Requirement:
Each line of the data below from the one holding "- the verbose" to the one holding "Yeni şikayet oluştur", inclusive, is to be reproduced exactly; no other line belongs in the answer.

Source texts of formatted documents:

━━━━━━━━━━━━━━━━

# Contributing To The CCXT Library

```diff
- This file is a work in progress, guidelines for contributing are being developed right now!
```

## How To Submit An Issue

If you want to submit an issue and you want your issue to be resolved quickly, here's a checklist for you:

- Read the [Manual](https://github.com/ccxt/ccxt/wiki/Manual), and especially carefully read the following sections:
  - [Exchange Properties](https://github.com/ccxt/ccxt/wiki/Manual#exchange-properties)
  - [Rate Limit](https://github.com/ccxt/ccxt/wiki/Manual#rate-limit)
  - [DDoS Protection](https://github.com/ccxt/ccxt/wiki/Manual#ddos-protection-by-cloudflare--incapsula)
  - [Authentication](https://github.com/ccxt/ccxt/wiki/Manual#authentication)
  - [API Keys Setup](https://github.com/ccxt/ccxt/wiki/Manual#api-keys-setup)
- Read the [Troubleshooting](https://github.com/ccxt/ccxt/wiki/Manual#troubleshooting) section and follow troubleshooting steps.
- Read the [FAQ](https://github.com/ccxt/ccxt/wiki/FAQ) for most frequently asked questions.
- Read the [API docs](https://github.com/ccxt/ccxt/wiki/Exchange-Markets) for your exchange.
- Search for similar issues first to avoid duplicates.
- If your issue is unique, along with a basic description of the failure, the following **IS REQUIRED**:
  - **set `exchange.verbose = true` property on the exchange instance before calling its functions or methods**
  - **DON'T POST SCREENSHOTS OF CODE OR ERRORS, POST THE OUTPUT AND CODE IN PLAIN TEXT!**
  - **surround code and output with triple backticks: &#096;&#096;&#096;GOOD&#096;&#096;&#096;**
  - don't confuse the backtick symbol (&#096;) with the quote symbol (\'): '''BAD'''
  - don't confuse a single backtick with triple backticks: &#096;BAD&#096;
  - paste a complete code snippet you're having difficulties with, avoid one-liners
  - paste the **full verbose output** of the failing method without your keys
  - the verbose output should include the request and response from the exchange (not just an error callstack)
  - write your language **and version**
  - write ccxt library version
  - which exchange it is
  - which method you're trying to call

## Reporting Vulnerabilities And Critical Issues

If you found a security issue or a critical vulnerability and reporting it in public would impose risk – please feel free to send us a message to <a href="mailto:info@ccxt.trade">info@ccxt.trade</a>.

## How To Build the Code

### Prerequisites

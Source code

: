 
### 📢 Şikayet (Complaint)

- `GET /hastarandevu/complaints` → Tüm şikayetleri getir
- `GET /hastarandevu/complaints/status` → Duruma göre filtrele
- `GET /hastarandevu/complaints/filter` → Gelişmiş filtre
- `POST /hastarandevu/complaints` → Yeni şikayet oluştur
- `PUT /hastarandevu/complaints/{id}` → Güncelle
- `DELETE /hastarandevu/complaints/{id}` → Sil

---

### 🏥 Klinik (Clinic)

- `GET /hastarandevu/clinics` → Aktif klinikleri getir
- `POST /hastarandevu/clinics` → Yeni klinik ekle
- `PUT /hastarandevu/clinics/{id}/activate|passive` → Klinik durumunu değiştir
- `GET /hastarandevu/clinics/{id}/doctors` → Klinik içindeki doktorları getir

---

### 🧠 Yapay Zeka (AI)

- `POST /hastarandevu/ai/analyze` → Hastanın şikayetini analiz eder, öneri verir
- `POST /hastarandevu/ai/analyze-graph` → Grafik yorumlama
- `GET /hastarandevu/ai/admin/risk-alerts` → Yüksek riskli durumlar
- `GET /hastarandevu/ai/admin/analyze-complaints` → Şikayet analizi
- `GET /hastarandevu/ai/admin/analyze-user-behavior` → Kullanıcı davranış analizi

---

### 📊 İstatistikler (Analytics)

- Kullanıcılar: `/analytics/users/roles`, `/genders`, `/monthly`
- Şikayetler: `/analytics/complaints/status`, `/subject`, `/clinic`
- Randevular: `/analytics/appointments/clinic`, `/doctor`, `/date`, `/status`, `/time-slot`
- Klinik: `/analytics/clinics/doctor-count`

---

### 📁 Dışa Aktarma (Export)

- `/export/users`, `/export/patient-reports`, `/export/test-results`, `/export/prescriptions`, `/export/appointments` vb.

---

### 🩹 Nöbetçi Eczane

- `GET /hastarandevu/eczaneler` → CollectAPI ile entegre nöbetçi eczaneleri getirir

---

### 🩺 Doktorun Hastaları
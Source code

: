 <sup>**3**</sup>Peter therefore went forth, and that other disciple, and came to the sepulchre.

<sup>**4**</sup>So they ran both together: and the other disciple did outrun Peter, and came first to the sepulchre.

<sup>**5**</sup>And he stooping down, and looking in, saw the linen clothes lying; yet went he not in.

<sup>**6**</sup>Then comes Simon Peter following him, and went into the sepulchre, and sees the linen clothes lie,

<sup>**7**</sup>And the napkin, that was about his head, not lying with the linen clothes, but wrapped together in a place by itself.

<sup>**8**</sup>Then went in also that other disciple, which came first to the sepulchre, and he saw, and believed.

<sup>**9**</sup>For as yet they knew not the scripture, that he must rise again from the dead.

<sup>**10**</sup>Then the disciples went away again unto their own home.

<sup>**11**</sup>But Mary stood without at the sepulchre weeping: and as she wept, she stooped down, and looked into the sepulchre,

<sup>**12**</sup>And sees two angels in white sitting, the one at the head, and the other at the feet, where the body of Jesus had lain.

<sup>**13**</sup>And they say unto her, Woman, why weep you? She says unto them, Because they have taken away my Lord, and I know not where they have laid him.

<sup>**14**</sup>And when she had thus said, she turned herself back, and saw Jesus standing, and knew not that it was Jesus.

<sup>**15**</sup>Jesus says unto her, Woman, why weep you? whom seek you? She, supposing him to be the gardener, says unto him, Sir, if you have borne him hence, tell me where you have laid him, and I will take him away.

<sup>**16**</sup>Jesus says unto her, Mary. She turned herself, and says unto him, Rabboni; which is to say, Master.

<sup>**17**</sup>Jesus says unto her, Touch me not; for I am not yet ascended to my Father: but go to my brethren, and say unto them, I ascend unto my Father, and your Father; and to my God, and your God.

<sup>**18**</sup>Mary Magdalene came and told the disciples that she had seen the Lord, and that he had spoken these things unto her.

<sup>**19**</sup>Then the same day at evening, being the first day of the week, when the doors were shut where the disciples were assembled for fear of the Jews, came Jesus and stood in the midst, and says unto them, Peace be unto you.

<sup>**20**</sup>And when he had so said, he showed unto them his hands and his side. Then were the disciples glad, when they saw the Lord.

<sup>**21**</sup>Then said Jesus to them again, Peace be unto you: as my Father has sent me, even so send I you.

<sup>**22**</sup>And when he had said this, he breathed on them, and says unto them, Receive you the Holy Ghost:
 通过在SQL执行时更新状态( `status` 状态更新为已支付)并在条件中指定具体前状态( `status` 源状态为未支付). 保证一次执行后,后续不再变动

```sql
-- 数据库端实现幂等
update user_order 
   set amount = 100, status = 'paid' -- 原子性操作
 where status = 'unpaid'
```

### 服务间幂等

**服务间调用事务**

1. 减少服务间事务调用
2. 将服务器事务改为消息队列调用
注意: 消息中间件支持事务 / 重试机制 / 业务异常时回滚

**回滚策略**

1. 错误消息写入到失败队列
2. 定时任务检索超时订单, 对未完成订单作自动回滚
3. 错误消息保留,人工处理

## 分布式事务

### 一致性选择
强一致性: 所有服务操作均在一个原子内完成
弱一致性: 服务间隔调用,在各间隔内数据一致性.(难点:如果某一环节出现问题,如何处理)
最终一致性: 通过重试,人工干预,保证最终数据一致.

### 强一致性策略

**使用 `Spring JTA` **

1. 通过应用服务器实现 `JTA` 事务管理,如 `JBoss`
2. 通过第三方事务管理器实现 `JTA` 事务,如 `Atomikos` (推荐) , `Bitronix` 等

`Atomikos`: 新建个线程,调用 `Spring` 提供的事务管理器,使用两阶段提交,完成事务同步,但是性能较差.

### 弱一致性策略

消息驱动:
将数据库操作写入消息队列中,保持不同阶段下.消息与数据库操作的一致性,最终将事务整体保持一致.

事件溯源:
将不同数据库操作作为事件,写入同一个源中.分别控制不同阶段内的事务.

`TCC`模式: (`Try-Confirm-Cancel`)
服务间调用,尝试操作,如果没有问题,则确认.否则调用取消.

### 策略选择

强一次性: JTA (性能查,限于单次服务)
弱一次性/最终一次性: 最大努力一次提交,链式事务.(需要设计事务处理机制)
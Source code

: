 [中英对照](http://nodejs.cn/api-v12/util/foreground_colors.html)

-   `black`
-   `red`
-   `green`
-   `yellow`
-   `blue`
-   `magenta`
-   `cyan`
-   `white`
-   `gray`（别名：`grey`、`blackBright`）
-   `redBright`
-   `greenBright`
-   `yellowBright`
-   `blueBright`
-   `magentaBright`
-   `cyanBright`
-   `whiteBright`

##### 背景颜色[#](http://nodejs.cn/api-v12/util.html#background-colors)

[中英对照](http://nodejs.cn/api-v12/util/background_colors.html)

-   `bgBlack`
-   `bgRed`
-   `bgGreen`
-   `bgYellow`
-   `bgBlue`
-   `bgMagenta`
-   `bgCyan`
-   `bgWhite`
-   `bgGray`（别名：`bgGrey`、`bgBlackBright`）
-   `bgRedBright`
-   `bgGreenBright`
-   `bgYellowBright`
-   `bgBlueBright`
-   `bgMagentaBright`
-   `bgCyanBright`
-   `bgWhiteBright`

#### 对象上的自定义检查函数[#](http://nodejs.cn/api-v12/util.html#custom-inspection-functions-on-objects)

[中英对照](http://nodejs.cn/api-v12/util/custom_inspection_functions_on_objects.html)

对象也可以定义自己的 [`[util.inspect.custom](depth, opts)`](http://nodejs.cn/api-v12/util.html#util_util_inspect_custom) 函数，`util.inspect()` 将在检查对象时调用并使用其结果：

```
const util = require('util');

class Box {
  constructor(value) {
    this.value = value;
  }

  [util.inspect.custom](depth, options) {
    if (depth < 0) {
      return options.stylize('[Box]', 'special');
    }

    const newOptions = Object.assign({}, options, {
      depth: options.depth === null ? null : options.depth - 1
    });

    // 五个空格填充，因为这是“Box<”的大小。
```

━━━━━━━━━━━━━━━━

Solution:
  - the verbose output should include the request and response from the exchange (not just an error callstack)
  - write your language **and version**
  - write ccxt library version
  - which exchange it is
  - which method you're trying to call

## Reporting Vulnerabilities And Critical Issues

If you found a security issue or a critical vulnerability and reporting it in public would impose risk – please feel free to send us a message to <a href="mailto:info@ccxt.trade">info@ccxt.trade</a>.

## How To Build the Code

### Prerequisites

Source code

: 
### 📢 Şikayet (Complaint)

- `GET /hastarandevu/complaints` → Tüm şikayetleri getir
- `GET /hastarandevu/complaints/status` → Duruma göre filtrele
- `GET /hastarandevu/complaints/filter` → Gelişmiş filtre
- `POST /hastarandevu/complaints` → Yeni şikayet oluştur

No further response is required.